La felicità è uno stato d’animo che si può imparare a coltivare. Di certo non esiste un manuale o una ricetta che ne garantisce il raggiungimento. Un modo utile è guardare la vita con risolutezza, ottimismo, fiducia e determinazione. L’ottimista trasforma le sfide in opportunità. L’inerzia e la pigrizia sono cattive consigliere, bisogna impiegare il tempo con la giusta tempra. Ogni passione può arricchire il nostro bagaglio di esperienze, l’atto creativo può essere simbolo di libertà. Le emozioni positive da coltivare sono: umorismo, gratitudine, tolleranza e stima di sé.

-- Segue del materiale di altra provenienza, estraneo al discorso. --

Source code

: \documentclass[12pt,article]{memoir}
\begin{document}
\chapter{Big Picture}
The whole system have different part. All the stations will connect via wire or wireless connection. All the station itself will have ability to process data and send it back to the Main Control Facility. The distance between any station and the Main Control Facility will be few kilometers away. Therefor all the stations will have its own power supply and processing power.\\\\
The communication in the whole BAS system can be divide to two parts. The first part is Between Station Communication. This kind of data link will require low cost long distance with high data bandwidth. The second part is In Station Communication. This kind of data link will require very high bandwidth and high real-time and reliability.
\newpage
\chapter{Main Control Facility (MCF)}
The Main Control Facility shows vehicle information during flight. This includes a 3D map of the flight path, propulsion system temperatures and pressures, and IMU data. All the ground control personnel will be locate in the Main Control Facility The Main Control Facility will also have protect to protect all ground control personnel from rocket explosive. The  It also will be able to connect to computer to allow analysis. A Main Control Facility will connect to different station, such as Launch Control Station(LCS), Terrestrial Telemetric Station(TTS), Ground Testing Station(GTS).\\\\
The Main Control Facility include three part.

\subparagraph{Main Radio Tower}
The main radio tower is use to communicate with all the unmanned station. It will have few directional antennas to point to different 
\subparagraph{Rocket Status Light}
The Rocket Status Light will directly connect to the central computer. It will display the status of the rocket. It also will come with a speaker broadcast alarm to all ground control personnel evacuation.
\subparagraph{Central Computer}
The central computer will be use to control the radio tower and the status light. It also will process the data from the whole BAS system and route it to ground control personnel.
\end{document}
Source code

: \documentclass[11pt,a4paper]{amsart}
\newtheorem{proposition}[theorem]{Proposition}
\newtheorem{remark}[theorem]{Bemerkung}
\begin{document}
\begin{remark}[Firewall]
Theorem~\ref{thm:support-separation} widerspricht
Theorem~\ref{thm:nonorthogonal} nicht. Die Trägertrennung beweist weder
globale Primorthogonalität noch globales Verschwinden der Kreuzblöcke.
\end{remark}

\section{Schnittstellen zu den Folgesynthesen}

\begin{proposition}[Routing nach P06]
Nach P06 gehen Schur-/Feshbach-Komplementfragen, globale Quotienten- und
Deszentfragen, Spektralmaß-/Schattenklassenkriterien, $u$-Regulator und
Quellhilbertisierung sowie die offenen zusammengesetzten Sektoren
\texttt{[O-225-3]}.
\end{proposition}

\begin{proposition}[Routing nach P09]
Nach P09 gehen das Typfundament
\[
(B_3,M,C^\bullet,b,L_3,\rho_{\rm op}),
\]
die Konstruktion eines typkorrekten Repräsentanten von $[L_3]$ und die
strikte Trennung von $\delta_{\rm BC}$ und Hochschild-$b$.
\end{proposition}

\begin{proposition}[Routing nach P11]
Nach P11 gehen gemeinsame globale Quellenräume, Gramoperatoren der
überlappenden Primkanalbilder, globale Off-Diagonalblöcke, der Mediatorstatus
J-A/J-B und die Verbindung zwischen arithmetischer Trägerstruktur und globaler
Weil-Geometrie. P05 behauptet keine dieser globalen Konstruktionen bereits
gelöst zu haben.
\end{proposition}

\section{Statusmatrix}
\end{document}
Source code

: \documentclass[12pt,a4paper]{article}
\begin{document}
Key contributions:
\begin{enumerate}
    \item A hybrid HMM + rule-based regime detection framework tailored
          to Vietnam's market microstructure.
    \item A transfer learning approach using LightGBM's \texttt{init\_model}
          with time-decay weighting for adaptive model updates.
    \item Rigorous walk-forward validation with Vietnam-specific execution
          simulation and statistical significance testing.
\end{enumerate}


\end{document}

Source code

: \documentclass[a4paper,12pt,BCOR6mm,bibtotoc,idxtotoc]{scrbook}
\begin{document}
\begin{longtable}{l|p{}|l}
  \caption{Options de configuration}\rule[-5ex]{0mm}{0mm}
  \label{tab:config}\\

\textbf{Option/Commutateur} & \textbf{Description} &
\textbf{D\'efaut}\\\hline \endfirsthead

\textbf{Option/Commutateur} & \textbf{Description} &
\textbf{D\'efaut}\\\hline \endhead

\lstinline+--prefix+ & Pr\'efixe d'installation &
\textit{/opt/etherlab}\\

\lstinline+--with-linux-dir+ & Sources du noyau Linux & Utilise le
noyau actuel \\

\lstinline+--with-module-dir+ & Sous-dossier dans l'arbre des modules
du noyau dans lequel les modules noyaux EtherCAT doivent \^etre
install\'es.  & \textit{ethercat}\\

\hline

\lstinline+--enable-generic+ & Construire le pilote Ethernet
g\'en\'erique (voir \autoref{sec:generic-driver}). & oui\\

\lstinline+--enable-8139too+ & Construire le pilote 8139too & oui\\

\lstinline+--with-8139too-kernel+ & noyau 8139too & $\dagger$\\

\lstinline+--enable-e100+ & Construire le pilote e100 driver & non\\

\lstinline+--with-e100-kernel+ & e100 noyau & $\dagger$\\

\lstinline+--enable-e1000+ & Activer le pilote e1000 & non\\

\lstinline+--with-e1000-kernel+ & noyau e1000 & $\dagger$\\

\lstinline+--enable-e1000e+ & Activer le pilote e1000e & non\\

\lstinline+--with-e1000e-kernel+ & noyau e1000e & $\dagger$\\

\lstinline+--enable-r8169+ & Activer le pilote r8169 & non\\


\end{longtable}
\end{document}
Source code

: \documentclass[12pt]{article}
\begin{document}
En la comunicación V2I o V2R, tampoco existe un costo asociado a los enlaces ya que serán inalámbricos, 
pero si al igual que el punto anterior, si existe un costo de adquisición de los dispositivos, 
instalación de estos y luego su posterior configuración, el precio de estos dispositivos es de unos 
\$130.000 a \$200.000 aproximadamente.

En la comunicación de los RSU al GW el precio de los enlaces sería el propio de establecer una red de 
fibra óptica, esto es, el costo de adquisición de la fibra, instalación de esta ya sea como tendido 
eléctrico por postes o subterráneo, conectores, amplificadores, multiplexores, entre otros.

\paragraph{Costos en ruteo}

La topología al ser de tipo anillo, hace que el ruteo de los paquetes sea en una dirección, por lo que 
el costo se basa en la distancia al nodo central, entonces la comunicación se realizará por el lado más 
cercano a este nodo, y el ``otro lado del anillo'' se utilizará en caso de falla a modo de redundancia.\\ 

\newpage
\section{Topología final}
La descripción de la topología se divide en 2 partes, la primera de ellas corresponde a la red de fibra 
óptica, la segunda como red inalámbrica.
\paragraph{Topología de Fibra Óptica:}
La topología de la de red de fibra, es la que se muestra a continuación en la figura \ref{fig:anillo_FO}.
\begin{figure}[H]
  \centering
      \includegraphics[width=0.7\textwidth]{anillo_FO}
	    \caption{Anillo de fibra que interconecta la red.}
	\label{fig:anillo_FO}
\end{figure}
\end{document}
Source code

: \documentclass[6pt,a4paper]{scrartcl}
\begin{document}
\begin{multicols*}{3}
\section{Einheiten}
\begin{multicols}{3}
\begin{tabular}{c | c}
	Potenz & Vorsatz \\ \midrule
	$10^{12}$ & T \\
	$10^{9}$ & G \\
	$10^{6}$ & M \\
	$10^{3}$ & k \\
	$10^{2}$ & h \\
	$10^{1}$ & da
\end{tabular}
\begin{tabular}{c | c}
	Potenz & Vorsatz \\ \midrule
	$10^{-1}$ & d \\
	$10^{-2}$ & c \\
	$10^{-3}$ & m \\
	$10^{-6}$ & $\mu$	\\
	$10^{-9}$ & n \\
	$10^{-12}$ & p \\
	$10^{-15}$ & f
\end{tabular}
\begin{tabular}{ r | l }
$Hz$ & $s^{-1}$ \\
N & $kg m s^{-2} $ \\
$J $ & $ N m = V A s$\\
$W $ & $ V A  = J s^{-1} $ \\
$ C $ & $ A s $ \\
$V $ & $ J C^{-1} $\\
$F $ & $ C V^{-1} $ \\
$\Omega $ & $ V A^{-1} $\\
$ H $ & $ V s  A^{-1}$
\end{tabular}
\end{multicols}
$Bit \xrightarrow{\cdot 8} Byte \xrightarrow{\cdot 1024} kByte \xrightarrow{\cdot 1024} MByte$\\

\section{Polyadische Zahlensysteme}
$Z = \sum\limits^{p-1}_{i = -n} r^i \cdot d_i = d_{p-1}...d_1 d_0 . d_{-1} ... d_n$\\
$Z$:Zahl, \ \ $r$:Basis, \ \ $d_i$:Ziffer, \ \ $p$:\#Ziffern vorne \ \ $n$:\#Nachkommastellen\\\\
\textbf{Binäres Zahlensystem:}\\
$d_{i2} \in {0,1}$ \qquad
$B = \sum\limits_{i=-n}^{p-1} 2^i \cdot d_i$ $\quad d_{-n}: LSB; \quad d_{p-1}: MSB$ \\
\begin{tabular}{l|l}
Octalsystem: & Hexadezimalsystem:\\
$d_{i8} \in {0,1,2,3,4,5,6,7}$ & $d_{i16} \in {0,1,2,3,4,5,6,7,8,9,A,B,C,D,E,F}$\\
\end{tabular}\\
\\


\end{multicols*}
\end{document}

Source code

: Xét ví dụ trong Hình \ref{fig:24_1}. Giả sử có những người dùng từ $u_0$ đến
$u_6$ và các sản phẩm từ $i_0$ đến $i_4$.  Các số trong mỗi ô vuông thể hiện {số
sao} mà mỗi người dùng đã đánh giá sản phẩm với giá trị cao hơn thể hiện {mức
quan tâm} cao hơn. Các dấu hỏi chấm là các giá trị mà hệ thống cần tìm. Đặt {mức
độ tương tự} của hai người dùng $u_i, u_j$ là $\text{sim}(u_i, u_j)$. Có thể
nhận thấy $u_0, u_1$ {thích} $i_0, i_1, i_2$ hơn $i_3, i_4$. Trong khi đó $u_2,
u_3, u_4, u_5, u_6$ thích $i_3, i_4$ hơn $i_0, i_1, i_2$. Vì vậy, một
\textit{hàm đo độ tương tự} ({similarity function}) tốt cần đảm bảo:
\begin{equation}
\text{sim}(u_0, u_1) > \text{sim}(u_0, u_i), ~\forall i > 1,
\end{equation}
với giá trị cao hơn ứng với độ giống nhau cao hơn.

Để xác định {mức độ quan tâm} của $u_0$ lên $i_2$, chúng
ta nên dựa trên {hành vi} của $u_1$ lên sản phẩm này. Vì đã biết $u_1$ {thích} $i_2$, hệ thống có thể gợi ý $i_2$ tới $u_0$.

Imparare a disciplinarsi, sta nell’educare se stessi per diventare saggi.
Lo psicologo Abraham Maslow nel 1954 pubblicò il libro Motivation and Personality, in cui classificò i bisogni e le necessità dell’uomo in uno schema. La Piramide di Maslow è suddivisa in cinque bisogni: fisiologici (base), sicurezza, di affetto/appartenenza, stima e in cima alla piramide il bisogno di autorealizzazione. In modo schematico potremmo dire che vi sono punti da tenere in considerazione per il benessere personale: 1) vivere il presente, non essere proiettati, verso il futuro; 2) esprimere il proprio talento, le proprie passioni; 3) mangiare sano, giusto sonno e relax; 4) non essere ossessionati dal parere altrui; 5) evitare i confronti con gli altri; 6) accettare i cambiamenti; 7) coccolarsi dalle piccole cose quotidiane.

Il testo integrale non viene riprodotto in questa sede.